### EXERCISE REQUIREMENTS
Lines in which "after" appears should be pulled from the data below.

### THE DATA
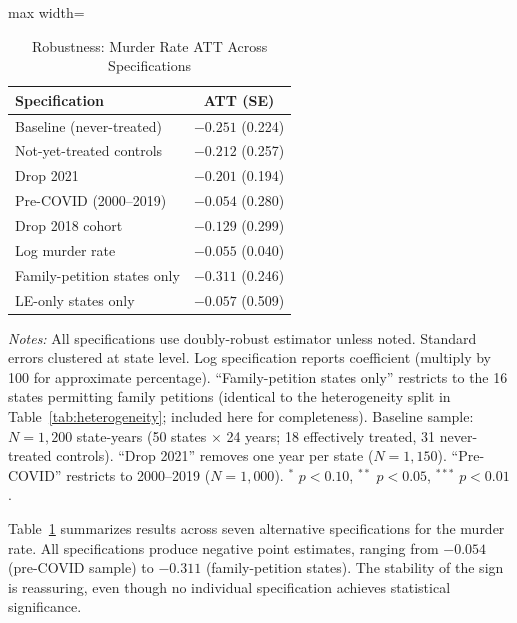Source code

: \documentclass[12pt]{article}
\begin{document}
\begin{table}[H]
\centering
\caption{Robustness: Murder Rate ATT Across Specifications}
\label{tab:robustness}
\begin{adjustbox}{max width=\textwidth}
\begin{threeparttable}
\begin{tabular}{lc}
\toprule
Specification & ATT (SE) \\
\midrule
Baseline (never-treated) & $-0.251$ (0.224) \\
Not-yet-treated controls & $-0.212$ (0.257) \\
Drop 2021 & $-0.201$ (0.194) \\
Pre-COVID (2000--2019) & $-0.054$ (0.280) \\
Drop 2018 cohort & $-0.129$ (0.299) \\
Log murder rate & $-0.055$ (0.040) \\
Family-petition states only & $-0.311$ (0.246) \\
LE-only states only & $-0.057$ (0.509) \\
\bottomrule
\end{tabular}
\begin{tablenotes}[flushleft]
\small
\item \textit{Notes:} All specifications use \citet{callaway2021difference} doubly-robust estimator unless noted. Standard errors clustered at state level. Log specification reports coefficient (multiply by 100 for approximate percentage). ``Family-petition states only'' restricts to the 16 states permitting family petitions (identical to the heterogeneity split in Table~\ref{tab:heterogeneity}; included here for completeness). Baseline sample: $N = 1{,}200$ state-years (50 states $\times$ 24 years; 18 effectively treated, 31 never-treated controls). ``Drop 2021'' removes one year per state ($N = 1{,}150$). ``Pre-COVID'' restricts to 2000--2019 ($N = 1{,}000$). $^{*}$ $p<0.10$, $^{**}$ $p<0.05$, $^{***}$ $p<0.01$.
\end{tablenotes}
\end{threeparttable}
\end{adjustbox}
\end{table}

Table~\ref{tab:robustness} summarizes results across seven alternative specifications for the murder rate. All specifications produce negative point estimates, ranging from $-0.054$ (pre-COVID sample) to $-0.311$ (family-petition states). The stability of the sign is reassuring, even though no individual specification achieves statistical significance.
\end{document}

--

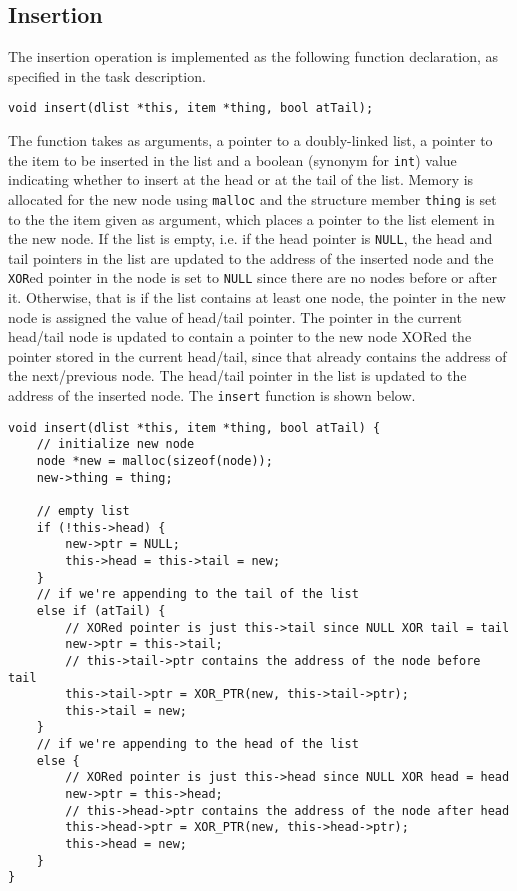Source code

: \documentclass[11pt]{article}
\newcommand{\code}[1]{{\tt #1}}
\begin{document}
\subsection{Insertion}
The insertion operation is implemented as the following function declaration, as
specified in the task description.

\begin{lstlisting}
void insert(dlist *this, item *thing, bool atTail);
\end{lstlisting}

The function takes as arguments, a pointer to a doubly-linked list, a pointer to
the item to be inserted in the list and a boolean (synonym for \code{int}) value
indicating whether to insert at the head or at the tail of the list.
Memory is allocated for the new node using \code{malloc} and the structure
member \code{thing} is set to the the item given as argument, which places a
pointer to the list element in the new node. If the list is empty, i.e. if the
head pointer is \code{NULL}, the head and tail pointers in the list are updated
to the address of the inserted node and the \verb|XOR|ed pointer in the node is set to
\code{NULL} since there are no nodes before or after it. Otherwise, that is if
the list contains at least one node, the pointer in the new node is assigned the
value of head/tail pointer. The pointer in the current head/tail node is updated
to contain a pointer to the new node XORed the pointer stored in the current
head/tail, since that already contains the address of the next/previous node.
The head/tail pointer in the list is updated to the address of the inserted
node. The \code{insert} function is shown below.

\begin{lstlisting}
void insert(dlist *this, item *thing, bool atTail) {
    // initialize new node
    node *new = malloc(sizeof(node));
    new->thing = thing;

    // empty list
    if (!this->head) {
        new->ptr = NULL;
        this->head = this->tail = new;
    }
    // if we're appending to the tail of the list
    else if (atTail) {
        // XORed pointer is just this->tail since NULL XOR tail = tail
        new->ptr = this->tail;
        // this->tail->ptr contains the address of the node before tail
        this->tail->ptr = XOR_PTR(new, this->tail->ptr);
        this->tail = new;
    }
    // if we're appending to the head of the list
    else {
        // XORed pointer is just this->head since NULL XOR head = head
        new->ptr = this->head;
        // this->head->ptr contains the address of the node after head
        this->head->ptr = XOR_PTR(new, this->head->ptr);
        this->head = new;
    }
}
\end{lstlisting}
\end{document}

### FINAL ANSWER
\code{NULL} since there are no nodes before or after it. Otherwise, that is if
        // this->head->ptr contains the address of the node after head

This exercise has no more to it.